APL’s topline grew by around 26 percent year-on-year, which was entirely due to higher petroleum product prices, because voluemtric growth remained subdued in FY19. APL’s volumes declined by 11 percent year-on-year led by furnace oil and high speed diesel sales while earnings were down by 30 percent.

FY20 was a difficult year for many sectors including the OMCs largely due to demand destruction brought by the COVID pandemic. APL’s earnings plummeted to only Rs1 billion. Weakness in earnings was due to inventory losses from lower prices of petroleum product in the country versus international prices, along with decline in volumes. During FY20, APL’s volumes sold registered a decline of around 11 percent year-on-year, which was highest for diesel followed by petrol and then furnace oil.
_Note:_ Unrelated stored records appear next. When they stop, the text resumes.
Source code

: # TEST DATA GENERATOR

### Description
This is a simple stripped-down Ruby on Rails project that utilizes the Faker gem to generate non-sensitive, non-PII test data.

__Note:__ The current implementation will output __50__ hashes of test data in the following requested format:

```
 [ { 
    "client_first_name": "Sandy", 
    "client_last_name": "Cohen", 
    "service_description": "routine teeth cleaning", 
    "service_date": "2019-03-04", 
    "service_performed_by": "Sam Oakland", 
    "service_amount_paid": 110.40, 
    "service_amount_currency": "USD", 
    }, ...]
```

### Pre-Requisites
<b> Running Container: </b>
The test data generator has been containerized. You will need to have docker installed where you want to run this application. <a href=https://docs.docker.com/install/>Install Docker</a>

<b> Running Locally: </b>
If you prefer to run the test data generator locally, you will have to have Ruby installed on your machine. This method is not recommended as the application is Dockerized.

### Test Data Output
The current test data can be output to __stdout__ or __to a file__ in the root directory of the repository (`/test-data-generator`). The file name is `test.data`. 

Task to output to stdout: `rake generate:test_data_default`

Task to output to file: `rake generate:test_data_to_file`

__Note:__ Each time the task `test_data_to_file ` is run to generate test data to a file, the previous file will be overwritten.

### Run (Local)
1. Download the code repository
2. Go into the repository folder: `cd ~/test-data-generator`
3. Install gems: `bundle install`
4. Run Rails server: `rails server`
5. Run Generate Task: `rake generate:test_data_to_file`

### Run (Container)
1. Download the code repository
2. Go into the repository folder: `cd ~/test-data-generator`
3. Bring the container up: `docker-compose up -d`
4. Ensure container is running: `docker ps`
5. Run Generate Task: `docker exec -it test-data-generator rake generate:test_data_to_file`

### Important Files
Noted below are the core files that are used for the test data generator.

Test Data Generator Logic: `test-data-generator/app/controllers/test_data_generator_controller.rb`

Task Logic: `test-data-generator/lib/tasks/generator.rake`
Apart from the weakness in the topline and higher inventory losses, jump in finance cost amid high interest rates, relatively lower other income, decline in profits from associated further added to the bottomline decline.

FY21 was a recovery year for the economy. After battering earnings to levels not seen in at least a decade, APL’s bottomline jumped by 4.9 times in FY21 where the 4QFY21 earnings surged by more than nine times.

Though the overall topline growth remained subdued with a decline of 6 percent year-on-year, revenues for APL grew by 52 percent year-on-year in 4QFY21. The primary reason for growth in revenues was 20 percent increase in volumes in 4QFY21 led by furnace oil recovery in the fuel mix. At the same time, the oil price recovery after the international price crash in 2020 supported the revenue growth for the quarter.

APL’s gross margins grew astoundingly due to significant inventory gains against heavy inventory losses in the corresponding period. This was due to increase in oil prices as well as due to modification in the domestic petroleum pricing format to fortnightly basis that reduced the volatility from the lag. The operating and net profits got a further lift from net impairment reversals on financial assets in FY21 as well as a decline in finance cost.

FY22 and beyond

Volumes started churning growth for APL again and 1HFY22 witnessed a 20 percent rise in sale of petroleum products by APL. The company announced over three times increase in bottomline for the first six months of FY22. The first half earnings were also supported massively by over six times increase in 2QFY22 profits.

The surge in earnings came from growth in volumes, inventory gains and product margins amid rising petroleum product prices in the country. APL’s topline grew by 72 percent year-on0year in 1HFY22. . The rise in revenue was due to rise in petroleum product prices as well as increase in volumes sold by the oil marketing company. APL sales volume of HSD increased by 42 percent against industry sales volume of 16% and sales volume of motor gasoline increased by 24 percent against industry sales volume of 9 percent.

APL sales volume of Bitumen increased by 34 percent against industry sales volume of 8% due to increase in spending on infrastructural development by government and APL’s market share of Bitumen increased significantly, which helped the company increase its overall market share from 9.5 percent to over 10 percent.

1HFY22 gross margins were significantly up due to the gross margins were up from inventory gains. APL’s other operating expenses saw a jump in 1HFY22, which adversely affected the bottomline.

However, APL witnessed growth in finance income and finance cost in 2QFY22 due to higher policy rates and higher receivables.

The last quarter of FY21 started the recovery in volumes for the OMC sector including APL with a rebound in economic activity including car sales, industrial activity, and agriculture output, along with continued restrictions on cross-border smuggling.

The trend has continued as volumes have continued to grow despite rising petroleum prices.